A kind of boilerplate with no logic (or at least I do not consider such simple delegation as logic) but a useful boilerplate in most cases (layer separation etc.). And we had a rather lengthy discussion whether or not I should unit test it (I think that it is worth mentioning that I did fully unit test the DAO). His main arguments being that it was not TDD (obviously) and that someone might want to see the test to check what this method does (I do not know how it could be more obvious) or that in the future someone might want to change the implementation and add new (or more like "any") logic to it (in which case I guess someone should simply test that logic).

This made me think, though. Should we strive for the highest test coverage %? Or is it simply an art for art's sake then?
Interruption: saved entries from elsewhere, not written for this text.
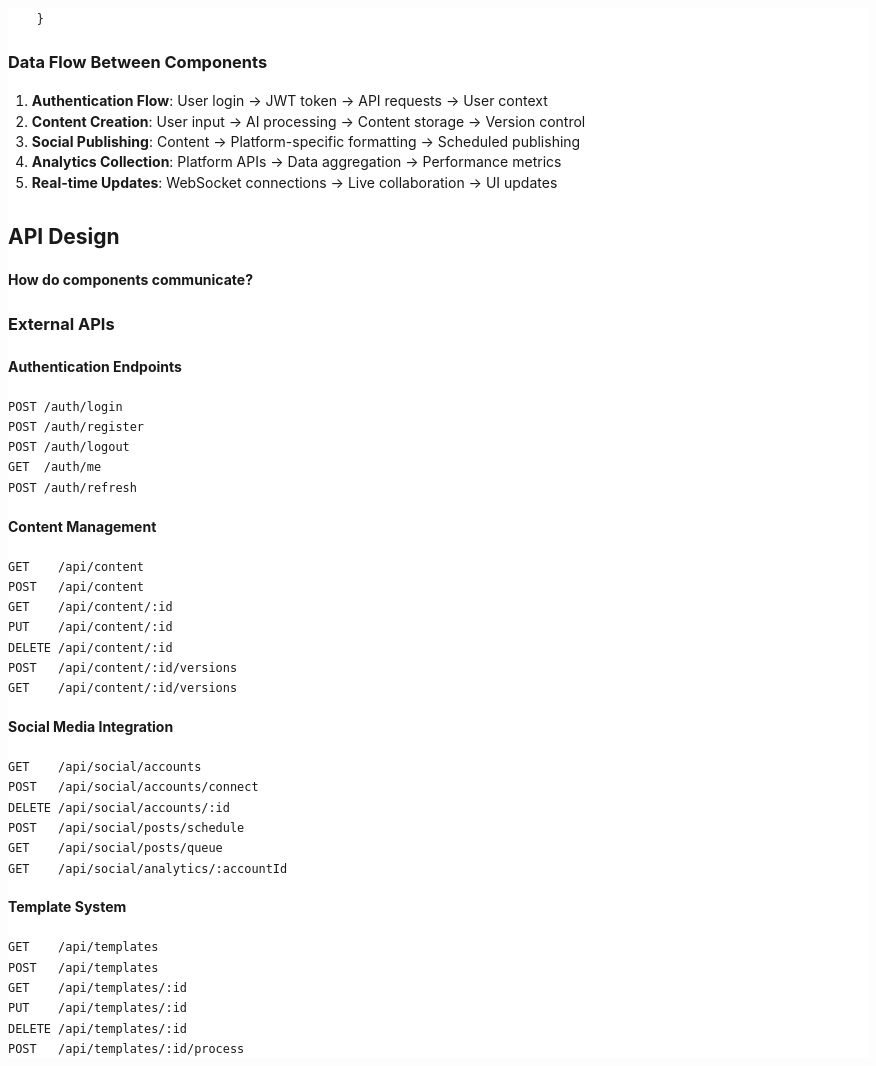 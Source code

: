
 ```mermaid
    }
```

### Data Flow Between Components

1. **Authentication Flow**: User login → JWT token → API requests → User context
2. **Content Creation**: User input → AI processing → Content storage → Version control
3. **Social Publishing**: Content → Platform-specific formatting → Scheduled publishing
4. **Analytics Collection**: Platform APIs → Data aggregation → Performance metrics
5. **Real-time Updates**: WebSocket connections → Live collaboration → UI updates

## API Design
**How do components communicate?**

### External APIs

#### Authentication Endpoints
```
POST /auth/login
POST /auth/register
POST /auth/logout
GET  /auth/me
POST /auth/refresh
```

#### Content Management
```
GET    /api/content
POST   /api/content
GET    /api/content/:id
PUT    /api/content/:id
DELETE /api/content/:id
POST   /api/content/:id/versions
GET    /api/content/:id/versions
```

#### Social Media Integration
```
GET    /api/social/accounts
POST   /api/social/accounts/connect
DELETE /api/social/accounts/:id
POST   /api/social/posts/schedule
GET    /api/social/posts/queue
GET    /api/social/analytics/:accountId
```

#### Template System
```
GET    /api/templates
POST   /api/templates
GET    /api/templates/:id
PUT    /api/templates/:id
DELETE /api/templates/:id
POST   /api/templates/:id/process
```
I simply do not see any reason behind testing things like:

  • getters and setters (unless they actually have some logic in them)
  • "boilerplate" code

Obviously a test for such a method (with mocks) would take me less than a minute but I guess that is still time wasted and a millisecond longer for every CI.

Are there any rational/not "flammable" reasons to why one should test every single (or as many as he can) line of code?

Best Answer

I go by Kent Beck's rule of thumb:

Test everything that could possibly break.

Of course, that is subjective to some extent. To me, trivial getters/setters and one-liners like yours above usually aren't worth it. But then again, I spend most of my time writing unit tests for legacy code, only dreaming about a nice greenfield TDD project... On such projects, the rules are different. With legacy code, the main aim is to cover as much ground with as little effort as possible, so unit tests tend to be higher level and more complex, more like integration tests if one is pedantic about terminology. And when you are struggling to get overall code coverage up from 0%, or just managed to bump it over 25%, unit testing getters and setters is the least of your worries.

OTOH in a greenfield TDD project, it may be more matter-of-fact to write tests even for such methods. Especially as you have already written the test before you get the chance of starting to wonder "is this one line worth a dedicated test?". And at least these tests are trivial to write and fast to run, so it's not a big deal either way.